- _Task requirements_
Say, as a bare number, how many lines of the listing hold "from".
START Source records
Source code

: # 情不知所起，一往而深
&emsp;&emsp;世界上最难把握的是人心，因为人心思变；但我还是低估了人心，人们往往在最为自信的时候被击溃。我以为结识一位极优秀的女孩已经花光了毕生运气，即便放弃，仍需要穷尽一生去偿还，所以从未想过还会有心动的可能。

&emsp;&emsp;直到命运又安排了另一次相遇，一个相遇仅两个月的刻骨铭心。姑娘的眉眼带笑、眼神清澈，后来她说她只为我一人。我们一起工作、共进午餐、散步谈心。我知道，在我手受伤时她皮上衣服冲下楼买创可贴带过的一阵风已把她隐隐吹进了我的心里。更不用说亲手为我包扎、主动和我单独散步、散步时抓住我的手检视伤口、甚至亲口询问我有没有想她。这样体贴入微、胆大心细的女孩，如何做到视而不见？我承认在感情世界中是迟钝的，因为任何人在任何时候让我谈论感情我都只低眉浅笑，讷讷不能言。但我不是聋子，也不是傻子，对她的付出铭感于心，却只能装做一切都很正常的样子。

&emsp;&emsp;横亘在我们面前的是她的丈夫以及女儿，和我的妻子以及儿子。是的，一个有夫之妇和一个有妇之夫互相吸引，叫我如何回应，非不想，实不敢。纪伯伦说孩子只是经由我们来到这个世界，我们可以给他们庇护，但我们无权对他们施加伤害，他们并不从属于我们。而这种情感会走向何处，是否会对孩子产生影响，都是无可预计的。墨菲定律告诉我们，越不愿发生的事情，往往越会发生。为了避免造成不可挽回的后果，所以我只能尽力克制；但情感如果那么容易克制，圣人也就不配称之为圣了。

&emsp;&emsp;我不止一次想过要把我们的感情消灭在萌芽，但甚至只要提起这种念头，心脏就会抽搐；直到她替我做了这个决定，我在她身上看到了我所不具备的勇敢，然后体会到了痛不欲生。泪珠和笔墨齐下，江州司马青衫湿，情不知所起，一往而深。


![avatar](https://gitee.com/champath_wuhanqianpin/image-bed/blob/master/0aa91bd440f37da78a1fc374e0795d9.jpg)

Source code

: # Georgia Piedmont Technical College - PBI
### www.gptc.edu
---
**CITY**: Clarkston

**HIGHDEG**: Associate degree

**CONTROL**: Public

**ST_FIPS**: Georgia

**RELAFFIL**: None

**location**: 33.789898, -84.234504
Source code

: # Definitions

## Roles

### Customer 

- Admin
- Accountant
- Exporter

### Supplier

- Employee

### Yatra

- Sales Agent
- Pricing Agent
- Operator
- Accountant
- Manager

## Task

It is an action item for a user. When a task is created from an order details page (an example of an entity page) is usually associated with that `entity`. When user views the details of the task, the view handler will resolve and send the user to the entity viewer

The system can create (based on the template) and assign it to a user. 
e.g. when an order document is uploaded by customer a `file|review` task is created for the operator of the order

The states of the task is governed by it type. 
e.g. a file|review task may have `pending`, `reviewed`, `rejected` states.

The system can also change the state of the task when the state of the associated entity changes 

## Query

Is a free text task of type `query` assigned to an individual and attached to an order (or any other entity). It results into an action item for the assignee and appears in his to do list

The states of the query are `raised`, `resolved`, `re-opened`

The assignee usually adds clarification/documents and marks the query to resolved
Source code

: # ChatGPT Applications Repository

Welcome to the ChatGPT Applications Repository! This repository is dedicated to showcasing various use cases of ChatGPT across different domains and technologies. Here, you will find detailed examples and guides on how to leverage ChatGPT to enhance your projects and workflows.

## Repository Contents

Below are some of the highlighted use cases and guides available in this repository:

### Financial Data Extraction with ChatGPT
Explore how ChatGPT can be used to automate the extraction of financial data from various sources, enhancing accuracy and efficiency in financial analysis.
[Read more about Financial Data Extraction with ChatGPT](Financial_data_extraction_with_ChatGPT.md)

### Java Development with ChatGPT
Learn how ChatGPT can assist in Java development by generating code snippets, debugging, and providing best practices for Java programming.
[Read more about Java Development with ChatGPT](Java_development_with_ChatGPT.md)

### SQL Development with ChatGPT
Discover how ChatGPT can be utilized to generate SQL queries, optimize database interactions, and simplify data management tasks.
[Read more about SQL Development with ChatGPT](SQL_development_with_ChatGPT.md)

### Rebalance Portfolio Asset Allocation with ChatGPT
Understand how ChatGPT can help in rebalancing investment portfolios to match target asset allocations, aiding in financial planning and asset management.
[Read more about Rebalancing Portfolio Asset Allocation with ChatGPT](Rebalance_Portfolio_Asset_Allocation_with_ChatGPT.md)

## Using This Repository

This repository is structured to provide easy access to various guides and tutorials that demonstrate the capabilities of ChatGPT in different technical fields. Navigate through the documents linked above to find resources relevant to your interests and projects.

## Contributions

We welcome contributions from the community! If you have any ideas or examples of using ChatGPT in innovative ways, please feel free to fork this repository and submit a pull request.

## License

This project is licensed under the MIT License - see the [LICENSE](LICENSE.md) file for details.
END Source records
- _Written answer_
3